The ETF landscape is undergoing a structural shift as financial advisors increasingly pivot from pure passive indexing toward active management. While the ETF Rule of 2019 provided the regulatory spark, current market volatility and the quest for tax efficiency have accelerated active ETF adoption. According to the latest J.P. Morgan Asset Management U.S. Guide to ETFs, active ETFs are no longer a niche satellite play. Rather, they are becoming central pillars of modern portfolio construction.
Key Takeaways:
- Active ETFs captured 32% of all net inflows over the past year, despite representing only 10% of total industry assets.
- Active ETFs can provide significantly higher tax efficiency and lower capital gains distributions than traditional mutual funds.
- Advisors are increasingly replacing passive bond benchmarks with active strategies to better manage duration risk and credit quality.
The Growth Trajectory of Active ETFs
Data from JPMAM highlights a staggering divergence between fund flows and total assets.
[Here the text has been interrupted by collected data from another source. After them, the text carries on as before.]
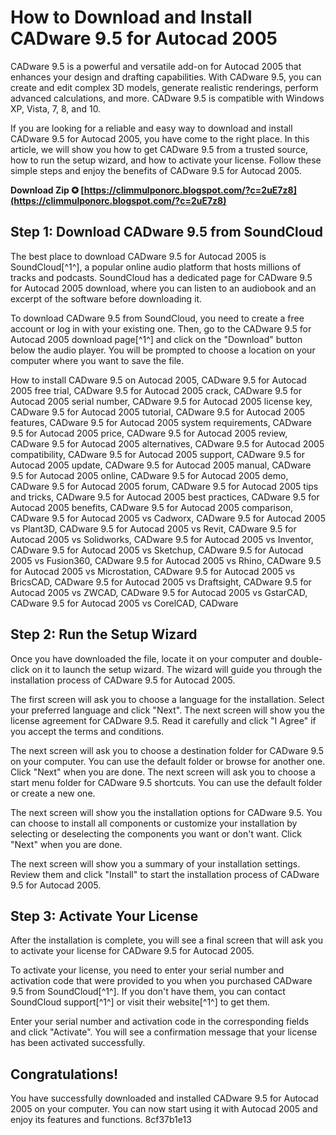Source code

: # How to Download and Install CADware 9.5 for Autocad 2005
 
CADware 9.5 is a powerful and versatile add-on for Autocad 2005 that enhances your design and drafting capabilities. With CADware 9.5, you can create and edit complex 3D models, generate realistic renderings, perform advanced calculations, and more. CADware 9.5 is compatible with Windows XP, Vista, 7, 8, and 10.
 
If you are looking for a reliable and easy way to download and install CADware 9.5 for Autocad 2005, you have come to the right place. In this article, we will show you how to get CADware 9.5 from a trusted source, how to run the setup wizard, and how to activate your license. Follow these simple steps and enjoy the benefits of CADware 9.5 for Autocad 2005.
 
**Download Zip ✪ [https://climmulponorc.blogspot.com/?c=2uE7z8](https://climmulponorc.blogspot.com/?c=2uE7z8)**


 
## Step 1: Download CADware 9.5 from SoundCloud
 
The best place to download CADware 9.5 for Autocad 2005 is SoundCloud[^1^], a popular online audio platform that hosts millions of tracks and podcasts. SoundCloud has a dedicated page for CADware 9.5 for Autocad 2005 download, where you can listen to an audiobook and an excerpt of the software before downloading it.
 
To download CADware 9.5 from SoundCloud, you need to create a free account or log in with your existing one. Then, go to the CADware 9.5 for Autocad 2005 download page[^1^] and click on the "Download" button below the audio player. You will be prompted to choose a location on your computer where you want to save the file.
 
How to install CADware 9.5 on Autocad 2005,  CADware 9.5 for Autocad 2005 free trial,  CADware 9.5 for Autocad 2005 crack,  CADware 9.5 for Autocad 2005 serial number,  CADware 9.5 for Autocad 2005 license key,  CADware 9.5 for Autocad 2005 tutorial,  CADware 9.5 for Autocad 2005 features,  CADware 9.5 for Autocad 2005 system requirements,  CADware 9.5 for Autocad 2005 price,  CADware 9.5 for Autocad 2005 review,  CADware 9.5 for Autocad 2005 alternatives,  CADware 9.5 for Autocad 2005 compatibility,  CADware 9.5 for Autocad 2005 support,  CADware 9.5 for Autocad 2005 update,  CADware 9.5 for Autocad 2005 manual,  CADware 9.5 for Autocad 2005 online,  CADware 9.5 for Autocad 2005 demo,  CADware 9.5 for Autocad 2005 forum,  CADware 9.5 for Autocad 2005 tips and tricks,  CADware 9.5 for Autocad 2005 best practices,  CADware 9.5 for Autocad 2005 benefits,  CADware 9.5 for Autocad 2005 comparison,  CADware 9.5 for Autocad 2005 vs Cadworx,  CADware 9.5 for Autocad 2005 vs Plant3D,  CADware 9.5 for Autocad 2005 vs Revit,  CADware 9.5 for Autocad 2005 vs Solidworks,  CADware 9.5 for Autocad 2005 vs Inventor,  CADware 9.5 for Autocad 2005 vs Sketchup,  CADware 9.5 for Autocad 2005 vs Fusion360,  CADware 9.5 for Autocad 2005 vs Rhino,  CADware 9.5 for Autocad 2005 vs Microstation,  CADware 9.5 for Autocad 2005 vs BricsCAD,  CADware 9.5 for Autocad 2005 vs Draftsight,  CADware 9.5 for Autocad 2005 vs ZWCAD,  CADware 9.5 for Autocad 2005 vs GstarCAD,  CADware 9.5 for Autocad 2005 vs CorelCAD,  CADware
 
## Step 2: Run the Setup Wizard
 
Once you have downloaded the file, locate it on your computer and double-click on it to launch the setup wizard. The wizard will guide you through the installation process of CADware 9.5 for Autocad 2005.
 
The first screen will ask you to choose a language for the installation. Select your preferred language and click "Next". The next screen will show you the license agreement for CADware 9.5. Read it carefully and click "I Agree" if you accept the terms and conditions.
 
The next screen will ask you to choose a destination folder for CADware 9.5 on your computer. You can use the default folder or browse for another one. Click "Next" when you are done. The next screen will ask you to choose a start menu folder for CADware 9.5 shortcuts. You can use the default folder or create a new one.
 
The next screen will show you the installation options for CADware 9.5. You can choose to install all components or customize your installation by selecting or deselecting the components you want or don't want. Click "Next" when you are done.
 
The next screen will show you a summary of your installation settings. Review them and click "Install" to start the installation process of CADware 9.5 for Autocad 2005.
 
## Step 3: Activate Your License
 
After the installation is complete, you will see a final screen that will ask you to activate your license for CADware 9.5 for Autocad 2005.
 
To activate your license, you need to enter your serial number and activation code that were provided to you when you purchased CADware 9.5 from SoundCloud[^1^]. If you don't have them, you can contact SoundCloud support[^1^] or visit their website[^1^] to get them.
 
Enter your serial number and activation code in the corresponding fields and click "Activate". You will see a confirmation message that your license has been activated successfully.
 
## Congratulations!
 
You have successfully downloaded and installed CADware 9.5 for Autocad 2005 on your computer. You can now start using it with Autocad 2005 and enjoy its features and functions.
 8cf37b1e13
While actively managed ETFs represent only approximately 10% of total ETF assets under management, they captured a disproportionate 32% of all net inflows over the past year. This trend suggests that advisors are aggressively reallocating capital toward managers who can navigate high-interest-rate environments and idiosyncratic market risks.
The ETF vehicle offers intraday liquidity and typically lower expense ratios compared to traditional mutual funds, but the primary driver remains tax efficiency. As active ETFs can utilize the in-kind creation and redemption process, they significantly minimize capital gains distributions. In fact, JPMAM noted that active ETFs have distributed significantly lower capital gains compared to mutual funds. That applies both in terms of average capital gains relative to net asset value and the percentage of funds paying capital gains each year.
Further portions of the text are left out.